How Fast Does an Arrow Travel in Archery?

[a.d.d92]

You are watching an archery tournament when you start wondering how fast an arrow is shot from the bow. Remembering your physics, you ask one of the archers to shoot an arrow parallel to the ground. You find the arrow stuck in the ground 66.0 m away, making a 3.00 degree angle with the ground.

- How fast was the arrow shot?

My attempt to the solution:
d = 66m
a = g*sin(theta)
= 0.51289 m/s^2
Sf = 66m
Si = 0m

Vf^2 = Vi^2 + 2a(Sf-Si)
Vf^2 = 0 + 2(0.512)(66-0)
Vf = 8.22 m/s

I don't think this is the right answer, can someone please help?

Thanks.

 

[Quinzio]

a = g*sin(theta)
= 0.51289 m/s^2

I can't understand how have you imagined that. Can you explain ?

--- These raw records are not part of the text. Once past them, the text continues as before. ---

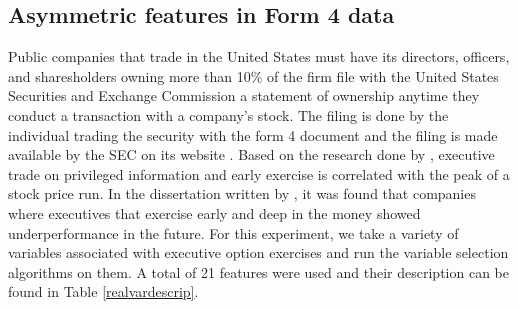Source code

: \documentclass[twoside,11pt]{article}
\begin{document}
\subsection{Asymmetric features in Form 4 data}
Public companies that trade in the United States must have its directors, officers, and sharesholders owning more than 10\% of the firm file with the United States Securities and Exchange Commission a statement of ownership anytime they conduct a transaction with a company's stock. The filing is done by the individual trading the security with the form 4 document and the filing is made available by the SEC on its website \citep{SECWebsite}. Based on the research done by \citet{Cicero09}, executive trade on privileged information and early exercise is correlated with the peak of a stock price run. In the dissertation written by \citet{Wei06a}, it was found that companies where executives that exercise early and deep in the money showed underperformance in the future. For this experiment, we take a variety of variables associated with executive option exercises and run the variable selection algorithms on them. A total of 21 features were used and their description can be found in Table \ref{realvardescrip}. 
\end{document}
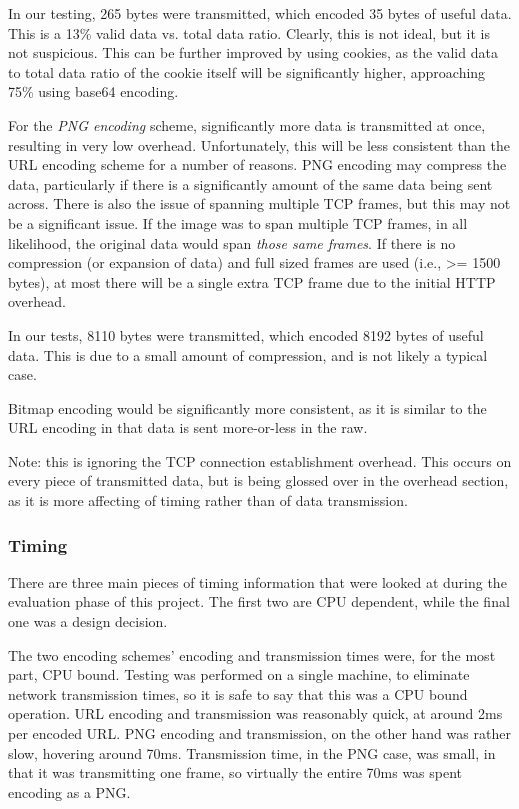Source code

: In our testing, 265 bytes were transmitted, which encoded 35 bytes of useful data. This is a 13\% valid data vs. total data ratio. Clearly, this is not ideal, but it is not suspicious. This can be further improved by using cookies, as the valid data to total data ratio of the cookie itself will be significantly higher, approaching 75\% using base64 encoding.

For the \emph{PNG encoding} scheme, significantly more data is transmitted at once, resulting in very low overhead. Unfortunately, this will be less consistent than the URL encoding scheme for a number of reasons. PNG encoding may compress the data, particularly if there is a significantly amount of the same data being sent across. There is also the issue of spanning multiple TCP frames, but this may not be a significant issue. If the image was to span multiple TCP frames, in all likelihood, the original data would span \emph{those same frames}. If there is no compression (or expansion of data) and full sized frames are used (i.e., >= 1500 bytes), at most there will be a single extra TCP frame due to the initial HTTP overhead.

In our tests, 8110 bytes were transmitted, which encoded 8192 bytes of useful data. This is due to a small amount of compression, and is not likely a typical case.  

Bitmap encoding would be significantly more consistent, as it is similar to the URL encoding in that data is sent more-or-less in the raw.
	
Note: this is ignoring the TCP connection establishment overhead. This occurs on every piece of transmitted data, but is being glossed over in the overhead section, as it is more affecting of timing rather than of data transmission. 

\subsubsection{Timing}
There are three main pieces of timing information that were looked at during the evaluation phase of this project. The first two are CPU dependent, while the final one was a design decision. 

The two encoding schemes' encoding and transmission times were, for the most part, CPU bound. Testing was performed on a single machine, to eliminate network transmission times, so it is safe to say that this was a CPU bound operation. URL encoding and transmission was reasonably quick, at around 2ms per encoded URL. PNG encoding and transmission, on the other hand was rather slow, hovering around 70ms. Transmission time, in the PNG case, was small, in that it was transmitting one frame, so virtually the entire 70ms was spent encoding as a PNG.


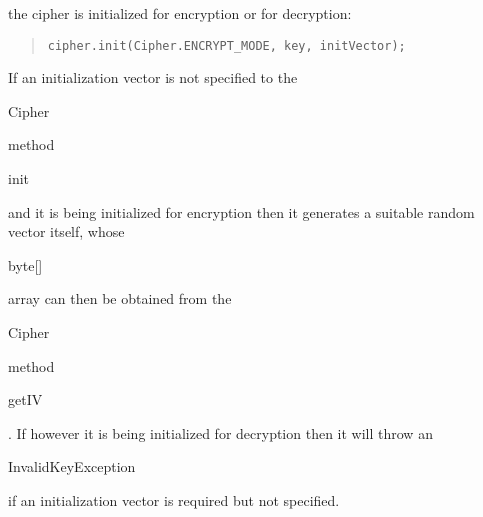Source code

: the cipher is initialized for encryption or for
decryption:
\begin{quote}\begin{code}\begin{verbatim}
cipher.init(Cipher.ENCRYPT_MODE, key, initVector);
\end{verbatim}\end{code}\end{quote}
If an initialization vector is not specified to the \begin{code}Cipher\end{code}
method \begin{code}init\end{code} and it is being initialized for encryption
then it generates a suitable random vector itself, whose \begin{code}byte[]\end{code} array
can then be obtained from the \begin{code}Cipher\end{code}
method \begin{code}getIV\end{code}. If however it is being initialized for
decryption then it will throw an \begin{code}InvalidKeyException\end{code}
if an initialization vector is required but not specified.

Anyway the problem is quite confusing.
Why do they tell you "making a 3.00 degree angle with the ground" ?

 

[lvslugger36]

Use the range equation for this, since it returns to the same initial height released (theoretically). V^2 Sin (2 theta)/g = Range. We know that the angle of 3 degrees it makes with the ground is the same three degrees it was released at above the horizontal. Hence, we have v^2 (sin 6)/9.8 = 66. Solve for v.

 

[a.d.d92]

@ Quinzio: i have no idea how I did it, I don't even know how to start?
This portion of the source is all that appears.